**Task goal:**
Filter the data for lines with the word "index", then copy every line so identified.

**Raw data:**

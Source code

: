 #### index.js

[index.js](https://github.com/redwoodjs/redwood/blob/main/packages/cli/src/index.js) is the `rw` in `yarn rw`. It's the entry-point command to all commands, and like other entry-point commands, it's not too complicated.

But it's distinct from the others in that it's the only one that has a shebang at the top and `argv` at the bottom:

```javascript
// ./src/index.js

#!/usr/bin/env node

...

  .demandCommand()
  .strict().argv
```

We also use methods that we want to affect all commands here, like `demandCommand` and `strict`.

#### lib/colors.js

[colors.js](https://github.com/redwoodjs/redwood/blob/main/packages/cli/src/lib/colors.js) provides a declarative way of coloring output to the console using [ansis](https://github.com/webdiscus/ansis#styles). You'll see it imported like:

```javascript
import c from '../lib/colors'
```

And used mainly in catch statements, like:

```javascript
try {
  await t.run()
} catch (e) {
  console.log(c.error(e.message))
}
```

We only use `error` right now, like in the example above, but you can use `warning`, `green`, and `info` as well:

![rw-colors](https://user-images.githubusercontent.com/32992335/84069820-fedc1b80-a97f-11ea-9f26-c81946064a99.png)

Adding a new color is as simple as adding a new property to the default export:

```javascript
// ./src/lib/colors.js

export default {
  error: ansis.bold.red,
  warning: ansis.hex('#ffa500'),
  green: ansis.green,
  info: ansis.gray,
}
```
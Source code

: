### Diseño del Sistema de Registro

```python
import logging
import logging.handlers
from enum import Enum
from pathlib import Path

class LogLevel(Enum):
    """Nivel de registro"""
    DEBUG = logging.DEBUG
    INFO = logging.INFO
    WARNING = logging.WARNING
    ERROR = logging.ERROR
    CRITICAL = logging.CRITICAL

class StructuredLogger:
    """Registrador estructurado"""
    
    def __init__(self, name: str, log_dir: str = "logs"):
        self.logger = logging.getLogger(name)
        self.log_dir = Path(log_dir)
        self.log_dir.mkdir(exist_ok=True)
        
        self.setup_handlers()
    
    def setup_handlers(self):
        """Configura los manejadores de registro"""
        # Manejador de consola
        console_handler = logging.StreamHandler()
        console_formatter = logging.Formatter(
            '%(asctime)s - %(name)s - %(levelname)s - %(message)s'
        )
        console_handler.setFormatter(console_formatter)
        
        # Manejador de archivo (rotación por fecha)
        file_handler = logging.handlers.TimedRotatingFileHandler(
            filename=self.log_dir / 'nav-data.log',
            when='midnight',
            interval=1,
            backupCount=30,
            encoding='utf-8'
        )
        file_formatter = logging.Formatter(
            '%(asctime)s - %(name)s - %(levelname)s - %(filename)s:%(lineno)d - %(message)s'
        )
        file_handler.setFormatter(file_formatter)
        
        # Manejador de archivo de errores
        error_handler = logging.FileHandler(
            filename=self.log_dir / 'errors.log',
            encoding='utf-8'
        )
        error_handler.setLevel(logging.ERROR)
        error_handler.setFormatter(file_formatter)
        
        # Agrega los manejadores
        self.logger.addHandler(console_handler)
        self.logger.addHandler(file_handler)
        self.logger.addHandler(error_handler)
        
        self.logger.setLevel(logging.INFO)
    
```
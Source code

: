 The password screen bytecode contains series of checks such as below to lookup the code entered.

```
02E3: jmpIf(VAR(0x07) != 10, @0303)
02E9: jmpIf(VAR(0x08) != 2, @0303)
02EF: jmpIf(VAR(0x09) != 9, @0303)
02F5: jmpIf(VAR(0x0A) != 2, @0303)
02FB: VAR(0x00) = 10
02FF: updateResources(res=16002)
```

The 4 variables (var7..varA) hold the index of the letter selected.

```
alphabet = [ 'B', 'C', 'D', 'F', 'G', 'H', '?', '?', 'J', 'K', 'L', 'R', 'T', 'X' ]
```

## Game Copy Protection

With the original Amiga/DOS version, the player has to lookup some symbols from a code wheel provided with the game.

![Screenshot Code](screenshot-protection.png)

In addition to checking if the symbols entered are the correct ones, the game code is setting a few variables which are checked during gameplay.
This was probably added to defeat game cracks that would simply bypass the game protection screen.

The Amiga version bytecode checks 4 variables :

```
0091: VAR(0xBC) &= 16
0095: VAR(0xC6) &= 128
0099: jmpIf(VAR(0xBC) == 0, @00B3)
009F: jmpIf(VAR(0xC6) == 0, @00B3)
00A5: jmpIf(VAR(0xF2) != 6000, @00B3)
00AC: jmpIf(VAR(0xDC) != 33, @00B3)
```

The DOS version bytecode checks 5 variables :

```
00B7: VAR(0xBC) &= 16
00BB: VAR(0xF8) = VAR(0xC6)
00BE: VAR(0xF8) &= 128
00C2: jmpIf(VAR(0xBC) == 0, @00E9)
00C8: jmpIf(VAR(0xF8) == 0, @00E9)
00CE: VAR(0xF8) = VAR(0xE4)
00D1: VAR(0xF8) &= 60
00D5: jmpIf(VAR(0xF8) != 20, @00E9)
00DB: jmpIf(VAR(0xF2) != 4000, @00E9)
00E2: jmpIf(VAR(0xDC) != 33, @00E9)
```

**Completed task:**
: #### index.js
[index.js](https://github.com/redwoodjs/redwood/blob/main/packages/cli/src/index.js) is the `rw` in `yarn rw`. It's the entry-point command to all commands, and like other entry-point commands, it's not too complicated.
// ./src/index.js
The 4 variables (var7..varA) hold the index of the letter selected.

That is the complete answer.